From 2cdf382897dd0ac1da463922da40d2e7ee1032a6 Mon Sep 17 00:00:00 2001
From: sloop <liyulongss@qq.com>
Date: Sun, 16 Mar 2025 07:16:55 +0800
Subject: [PATCH] support mac m1-m4 (#376)

Co-authored-by: yuheng <lipku@163.com>
---
 ernerf/data_utils/face_tracking/face_tracker.py | 7 +++++--
 ernerf/data_utils/face_tracking/render_3dmm.py  | 2 +-
 ernerf/main.py                                  | 2 +-
 ernerf/nerf_triplane/utils.py                   | 8 ++++++--
 lightreal.py                                    | 6 ++----
 lipreal.py                                      | 4 ++--
 musereal.py                                     | 4 ++--
 musetalk/models/unet.py                         | 2 +-
 musetalk/models/vae.py                          | 2 +-
 musetalk/simple_musetalk.py                     | 2 +-
 musetalk/utils/face_parsing/resnet.py           | 2 +-
 musetalk/utils/preprocessing.py                 | 6 +++---
 musetalk/whisper/whisper/__init__.py            | 2 +-
 musetalk/whisper/whisper/transcribe.py          | 4 +++-
 nerfasr.py                                      | 2 +-
 nerfreal.py                                     | 2 +-
 ultralight/unet.py                              | 2 +-
 17 files changed, 33 insertions(+), 26 deletions(-)

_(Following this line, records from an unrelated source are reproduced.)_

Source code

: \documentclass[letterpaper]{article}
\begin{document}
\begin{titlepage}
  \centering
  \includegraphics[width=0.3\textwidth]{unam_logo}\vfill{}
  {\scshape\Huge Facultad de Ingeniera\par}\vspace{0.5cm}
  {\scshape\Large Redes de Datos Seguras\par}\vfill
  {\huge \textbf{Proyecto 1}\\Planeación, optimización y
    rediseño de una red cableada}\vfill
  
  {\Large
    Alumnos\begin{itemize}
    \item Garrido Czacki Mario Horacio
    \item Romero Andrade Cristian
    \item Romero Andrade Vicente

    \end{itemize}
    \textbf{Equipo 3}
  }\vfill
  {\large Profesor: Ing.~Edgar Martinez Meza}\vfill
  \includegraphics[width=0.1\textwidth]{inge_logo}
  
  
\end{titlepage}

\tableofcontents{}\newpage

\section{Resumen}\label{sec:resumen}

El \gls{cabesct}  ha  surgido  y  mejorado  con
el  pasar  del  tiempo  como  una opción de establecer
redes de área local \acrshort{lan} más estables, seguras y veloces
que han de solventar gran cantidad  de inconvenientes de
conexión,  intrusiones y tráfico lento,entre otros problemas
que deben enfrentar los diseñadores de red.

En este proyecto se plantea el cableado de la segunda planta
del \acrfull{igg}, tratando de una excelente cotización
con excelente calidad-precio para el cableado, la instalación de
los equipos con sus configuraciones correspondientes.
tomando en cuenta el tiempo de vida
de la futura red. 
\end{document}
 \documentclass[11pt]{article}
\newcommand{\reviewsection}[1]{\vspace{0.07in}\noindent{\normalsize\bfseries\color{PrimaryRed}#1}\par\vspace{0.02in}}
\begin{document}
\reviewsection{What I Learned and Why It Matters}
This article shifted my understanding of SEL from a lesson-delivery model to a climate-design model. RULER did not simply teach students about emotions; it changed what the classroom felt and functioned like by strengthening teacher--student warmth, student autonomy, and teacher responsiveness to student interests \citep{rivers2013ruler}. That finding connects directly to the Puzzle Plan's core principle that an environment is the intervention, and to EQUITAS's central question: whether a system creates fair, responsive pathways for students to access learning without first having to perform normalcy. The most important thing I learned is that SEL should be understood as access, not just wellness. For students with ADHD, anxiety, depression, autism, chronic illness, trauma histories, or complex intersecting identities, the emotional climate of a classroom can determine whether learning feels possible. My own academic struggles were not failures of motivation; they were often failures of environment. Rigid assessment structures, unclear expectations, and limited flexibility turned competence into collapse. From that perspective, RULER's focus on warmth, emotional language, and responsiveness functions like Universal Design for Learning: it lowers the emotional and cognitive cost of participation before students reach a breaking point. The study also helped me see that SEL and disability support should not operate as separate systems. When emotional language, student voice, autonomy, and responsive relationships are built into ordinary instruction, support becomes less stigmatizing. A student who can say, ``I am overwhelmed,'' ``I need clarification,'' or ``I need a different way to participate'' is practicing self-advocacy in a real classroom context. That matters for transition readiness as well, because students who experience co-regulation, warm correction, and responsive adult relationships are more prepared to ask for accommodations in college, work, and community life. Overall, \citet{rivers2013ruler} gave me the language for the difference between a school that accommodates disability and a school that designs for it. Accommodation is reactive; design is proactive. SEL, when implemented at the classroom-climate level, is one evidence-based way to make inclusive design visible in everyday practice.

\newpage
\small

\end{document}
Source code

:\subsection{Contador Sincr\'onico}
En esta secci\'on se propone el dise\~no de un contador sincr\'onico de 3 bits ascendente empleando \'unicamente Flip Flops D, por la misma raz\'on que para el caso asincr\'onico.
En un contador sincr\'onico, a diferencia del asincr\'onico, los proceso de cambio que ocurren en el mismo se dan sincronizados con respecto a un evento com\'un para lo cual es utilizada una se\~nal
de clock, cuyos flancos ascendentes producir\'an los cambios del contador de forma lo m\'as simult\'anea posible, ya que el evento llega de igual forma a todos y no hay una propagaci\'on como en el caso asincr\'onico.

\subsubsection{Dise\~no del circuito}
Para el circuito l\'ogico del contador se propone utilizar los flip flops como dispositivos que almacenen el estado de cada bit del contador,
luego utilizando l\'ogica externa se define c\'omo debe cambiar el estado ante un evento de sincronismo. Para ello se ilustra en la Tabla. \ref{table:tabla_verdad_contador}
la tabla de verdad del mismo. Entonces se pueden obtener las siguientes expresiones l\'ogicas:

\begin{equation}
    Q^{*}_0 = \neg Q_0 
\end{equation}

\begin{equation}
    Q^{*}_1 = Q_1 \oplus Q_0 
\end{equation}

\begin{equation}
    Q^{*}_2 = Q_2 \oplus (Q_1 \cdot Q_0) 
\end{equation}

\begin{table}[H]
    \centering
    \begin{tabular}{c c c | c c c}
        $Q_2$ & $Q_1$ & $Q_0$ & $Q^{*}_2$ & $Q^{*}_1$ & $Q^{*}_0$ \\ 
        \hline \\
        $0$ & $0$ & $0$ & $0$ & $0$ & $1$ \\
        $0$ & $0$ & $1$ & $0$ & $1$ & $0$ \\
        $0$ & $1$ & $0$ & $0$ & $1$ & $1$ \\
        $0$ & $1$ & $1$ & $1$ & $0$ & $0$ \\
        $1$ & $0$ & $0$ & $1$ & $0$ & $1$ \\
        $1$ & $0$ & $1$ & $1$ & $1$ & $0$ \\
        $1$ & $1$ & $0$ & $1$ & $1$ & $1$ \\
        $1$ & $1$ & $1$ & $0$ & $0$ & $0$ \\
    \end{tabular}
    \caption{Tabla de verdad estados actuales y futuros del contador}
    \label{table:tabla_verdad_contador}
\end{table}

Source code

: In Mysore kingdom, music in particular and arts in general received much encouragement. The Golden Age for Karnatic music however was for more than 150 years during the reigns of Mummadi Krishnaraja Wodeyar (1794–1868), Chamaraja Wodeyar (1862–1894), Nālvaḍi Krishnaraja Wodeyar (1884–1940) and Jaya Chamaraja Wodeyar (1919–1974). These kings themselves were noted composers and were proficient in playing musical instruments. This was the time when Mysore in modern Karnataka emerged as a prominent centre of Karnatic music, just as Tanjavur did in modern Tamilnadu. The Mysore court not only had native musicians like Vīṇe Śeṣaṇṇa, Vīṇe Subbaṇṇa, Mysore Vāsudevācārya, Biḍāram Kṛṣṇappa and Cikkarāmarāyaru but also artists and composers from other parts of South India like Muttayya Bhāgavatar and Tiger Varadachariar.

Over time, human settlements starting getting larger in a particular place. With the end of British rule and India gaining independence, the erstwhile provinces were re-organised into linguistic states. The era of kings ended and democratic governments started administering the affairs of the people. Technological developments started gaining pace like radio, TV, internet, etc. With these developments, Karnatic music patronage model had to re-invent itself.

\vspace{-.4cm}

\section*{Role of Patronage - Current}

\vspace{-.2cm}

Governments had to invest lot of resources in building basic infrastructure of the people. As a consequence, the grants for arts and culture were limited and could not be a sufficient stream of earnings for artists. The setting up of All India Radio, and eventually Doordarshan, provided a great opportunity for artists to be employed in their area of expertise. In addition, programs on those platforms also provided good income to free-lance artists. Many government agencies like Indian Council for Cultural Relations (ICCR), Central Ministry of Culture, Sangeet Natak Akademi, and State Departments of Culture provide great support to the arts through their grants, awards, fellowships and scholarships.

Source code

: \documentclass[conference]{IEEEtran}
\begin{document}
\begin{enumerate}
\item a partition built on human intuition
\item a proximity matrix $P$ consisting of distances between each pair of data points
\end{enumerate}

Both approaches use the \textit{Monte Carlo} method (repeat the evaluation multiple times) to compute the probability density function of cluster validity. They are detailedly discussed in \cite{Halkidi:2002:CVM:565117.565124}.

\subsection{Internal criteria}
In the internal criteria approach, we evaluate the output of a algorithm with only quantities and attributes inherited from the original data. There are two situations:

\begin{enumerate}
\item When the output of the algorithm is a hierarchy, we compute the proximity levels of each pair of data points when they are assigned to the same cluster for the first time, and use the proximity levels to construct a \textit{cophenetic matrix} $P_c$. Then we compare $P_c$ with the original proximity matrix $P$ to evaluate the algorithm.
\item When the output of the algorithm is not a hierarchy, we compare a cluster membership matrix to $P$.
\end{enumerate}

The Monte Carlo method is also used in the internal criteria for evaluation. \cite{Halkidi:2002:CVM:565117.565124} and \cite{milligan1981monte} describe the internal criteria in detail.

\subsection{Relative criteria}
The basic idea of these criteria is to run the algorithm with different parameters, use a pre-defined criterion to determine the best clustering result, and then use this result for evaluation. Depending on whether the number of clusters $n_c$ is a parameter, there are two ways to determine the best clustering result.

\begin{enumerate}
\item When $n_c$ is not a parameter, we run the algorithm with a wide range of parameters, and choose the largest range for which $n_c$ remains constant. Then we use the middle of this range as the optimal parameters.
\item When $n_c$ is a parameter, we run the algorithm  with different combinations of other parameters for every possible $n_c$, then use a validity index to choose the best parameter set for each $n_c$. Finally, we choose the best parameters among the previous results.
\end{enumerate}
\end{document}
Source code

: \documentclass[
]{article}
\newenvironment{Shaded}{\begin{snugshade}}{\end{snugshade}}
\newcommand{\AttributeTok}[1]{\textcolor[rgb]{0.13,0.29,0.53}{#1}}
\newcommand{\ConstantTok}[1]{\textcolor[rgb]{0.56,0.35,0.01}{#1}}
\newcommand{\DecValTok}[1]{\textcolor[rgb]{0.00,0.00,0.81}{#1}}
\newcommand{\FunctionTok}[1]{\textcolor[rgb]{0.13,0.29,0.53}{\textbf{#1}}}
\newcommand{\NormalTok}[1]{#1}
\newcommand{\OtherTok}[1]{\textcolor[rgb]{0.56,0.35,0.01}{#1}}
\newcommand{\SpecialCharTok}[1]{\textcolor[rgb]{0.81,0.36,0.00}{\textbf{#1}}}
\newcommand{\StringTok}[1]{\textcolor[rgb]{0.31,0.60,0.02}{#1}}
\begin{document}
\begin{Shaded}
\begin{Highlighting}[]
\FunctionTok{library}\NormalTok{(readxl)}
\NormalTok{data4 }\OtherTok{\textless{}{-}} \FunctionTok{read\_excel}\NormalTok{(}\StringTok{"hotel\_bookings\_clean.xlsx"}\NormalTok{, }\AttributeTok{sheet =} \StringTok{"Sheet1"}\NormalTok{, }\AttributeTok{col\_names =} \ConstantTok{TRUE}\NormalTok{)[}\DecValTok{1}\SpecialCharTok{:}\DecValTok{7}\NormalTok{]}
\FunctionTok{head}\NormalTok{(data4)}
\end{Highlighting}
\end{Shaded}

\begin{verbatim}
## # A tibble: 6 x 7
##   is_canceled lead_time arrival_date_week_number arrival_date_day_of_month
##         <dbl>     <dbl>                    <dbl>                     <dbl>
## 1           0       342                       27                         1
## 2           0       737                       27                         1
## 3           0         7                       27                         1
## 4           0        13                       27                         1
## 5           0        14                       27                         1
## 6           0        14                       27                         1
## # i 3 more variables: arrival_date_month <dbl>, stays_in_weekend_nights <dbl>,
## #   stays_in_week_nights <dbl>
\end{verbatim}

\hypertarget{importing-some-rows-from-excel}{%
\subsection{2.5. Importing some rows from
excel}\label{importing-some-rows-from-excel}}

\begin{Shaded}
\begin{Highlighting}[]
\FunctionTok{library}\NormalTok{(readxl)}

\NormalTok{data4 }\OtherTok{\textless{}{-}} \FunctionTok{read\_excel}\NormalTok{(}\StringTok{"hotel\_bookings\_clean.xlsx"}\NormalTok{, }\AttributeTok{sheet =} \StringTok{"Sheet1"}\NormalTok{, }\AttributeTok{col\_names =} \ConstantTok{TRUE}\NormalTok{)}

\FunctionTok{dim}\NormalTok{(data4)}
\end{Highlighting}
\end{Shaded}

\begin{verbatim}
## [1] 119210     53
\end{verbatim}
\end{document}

diff --git a/ernerf/data_utils/face_tracking/face_tracker.py b/ernerf/data_utils/face_tracking/face_tracker.py
index e978856..a581828 100644
--- a/ernerf/data_utils/face_tracking/face_tracker.py
+++ b/ernerf/data_utils/face_tracking/face_tracker.py
@@ -179,8 +179,11 @@ print(f'[INFO] fitting light...')
 
 batch_size = 32
 
-device_default = torch.device("cuda:0")
-device_render = torch.device("cuda:0")
+device_default = torch.device("cuda:0" if torch.cuda.is_available() else (
+    "mps" if (hasattr(torch.backends, "mps") and torch.backends.mps.is_available()) else "cpu"))
+device_render = torch.device("cuda:0" if torch.cuda.is_available() else (
+    "mps" if (hasattr(torch.backends, "mps") and torch.backends.mps.is_available()) else "cpu"))
+
 renderer = Render_3DMM(arg_focal, h, w, batch_size, device_render)
 
 sel_ids = np.arange(0, num_frames, int(num_frames / batch_size))[:batch_size]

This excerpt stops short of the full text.